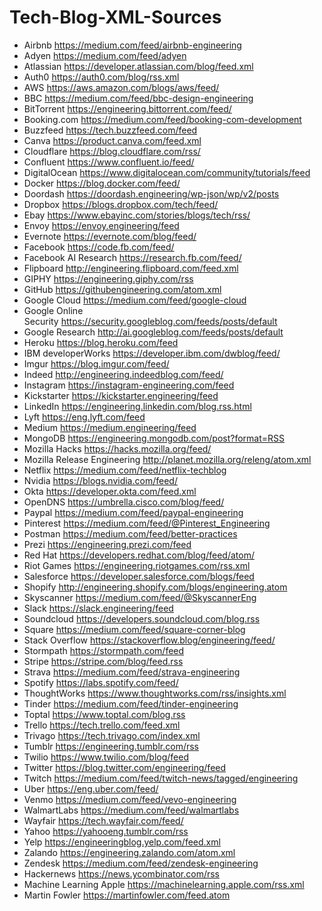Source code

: # Tech-Blog-XML-Sources


* Airbnb https://medium.com/feed/airbnb-engineering  
* Adyen https://medium.com/feed/adyen 
* Atlassian https://developer.atlassian.com/blog/feed.xml 
* Auth0 https://auth0.com/blog/rss.xml 
* AWS https://aws.amazon.com/blogs/aws/feed/ 
* BBC https://medium.com/feed/bbc-design-engineering 
* BitTorrent https://engineering.bittorrent.com/feed/ 
* Booking.com https://medium.com/feed/booking-com-development
* Buzzfeed https://tech.buzzfeed.com/feed 
* Canva https://product.canva.com/feed.xml 
* Cloudflare https://blog.cloudflare.com/rss/ 
* Confluent https://www.confluent.io/feed/ 
* DigitalOcean https://www.digitalocean.com/community/tutorials/feed 
* Docker https://blog.docker.com/feed/ 
* Doordash  https://doordash.engineering/wp-json/wp/v2/posts  
* Dropbox https://blogs.dropbox.com/tech/feed/ 
* Ebay https://www.ebayinc.com/stories/blogs/tech/rss/ 
* Envoy https://envoy.engineering/feed 
* Evernote https://evernote.com/blog/feed/ 
* Facebook https://code.fb.com/feed/ 
* Facebook AI Research https://research.fb.com/feed/ 
* Flipboard http://engineering.flipboard.com/feed.xml 
* GIPHY https://engineering.giphy.com/rss 
* GitHub https://githubengineering.com/atom.xml 
* Google Cloud https://medium.com/feed/google-cloud 
* Google Online Security https://security.googleblog.com/feeds/posts/default 
* Google Research http://ai.googleblog.com/feeds/posts/default 
* Heroku https://blog.heroku.com/feed 
* IBM developerWorks https://developer.ibm.com/dwblog/feed/ 
* Imgur https://blog.imgur.com/feed/ 
* Indeed http://engineering.indeedblog.com/feed/ 
* Instagram https://instagram-engineering.com/feed 
* Kickstarter https://kickstarter.engineering/feed 
* LinkedIn https://engineering.linkedin.com/blog.rss.html 
* Lyft https://eng.lyft.com/feed 
* Medium https://medium.engineering/feed 
* MongoDB https://engineering.mongodb.com/post?format=RSS 
* Mozilla Hacks https://hacks.mozilla.org/feed/ 
* Mozilla Release Engineering http://planet.mozilla.org/releng/atom.xml 
* Netflix https://medium.com/feed/netflix-techblog 
* Nvidia https://blogs.nvidia.com/feed/ 
* Okta https://developer.okta.com/feed.xml
* OpenDNS https://umbrella.cisco.com/blog/feed/ 
* Paypal https://medium.com/feed/paypal-engineering
* Pinterest https://medium.com/feed/@Pinterest_Engineering 
* Postman https://medium.com/feed/better-practices
* Prezi https://engineering.prezi.com/feed 
* Red Hat https://developers.redhat.com/blog/feed/atom/ 
* Riot Games https://engineering.riotgames.com/rss.xml 
* Salesforce https://developer.salesforce.com/blogs/feed 
* Shopify http://engineering.shopify.com/blogs/engineering.atom 
* Skyscanner https://medium.com/feed/@SkyscannerEng 
* Slack https://slack.engineering/feed 
* Soundcloud https://developers.soundcloud.com/blog.rss 
* Square https://medium.com/feed/square-corner-blog 
* Stack Overflow https://stackoverflow.blog/engineering/feed/ 
* Stormpath https://stormpath.com/feed 
* Stripe https://stripe.com/blog/feed.rss 
* Strava https://medium.com/feed/strava-engineering 
* Spotify https://labs.spotify.com/feed/ 
* ThoughtWorks https://www.thoughtworks.com/rss/insights.xml 
* Tinder https://medium.com/feed/tinder-engineering 
* Toptal https://www.toptal.com/blog.rss 
* Trello https://tech.trello.com/feed.xml 
* Trivago https://tech.trivago.com/index.xml 
* Tumblr https://engineering.tumblr.com/rss 
* Twilio https://www.twilio.com/blog/feed  
* Twitter https://blog.twitter.com/engineering/feed 
* Twitch https://medium.com/feed/twitch-news/tagged/engineering 
* Uber https://eng.uber.com/feed/ 
* Venmo https://medium.com/feed/vevo-engineering 
* WalmartLabs https://medium.com/feed/walmartlabs 
* Wayfair https://tech.wayfair.com/feed/ 
* Yahoo https://yahooeng.tumblr.com/rss 
* Yelp https://engineeringblog.yelp.com/feed.xml 
* Zalando https://engineering.zalando.com/atom.xml 
* Zendesk https://medium.com/feed/zendesk-engineering 
* Hackernews https://news.ycombinator.com/rss 
* Machine Learning Apple https://machinelearning.apple.com/rss.xml 
* Martin Fowler https://martinfowler.com/feed.atom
= = =
PROBLEM DESCRIPTION -> Each line of the entries above that includes "tumblr" counts once; state how many such lines there are, with the number as the only answer.

RESPONSE BOX -> 2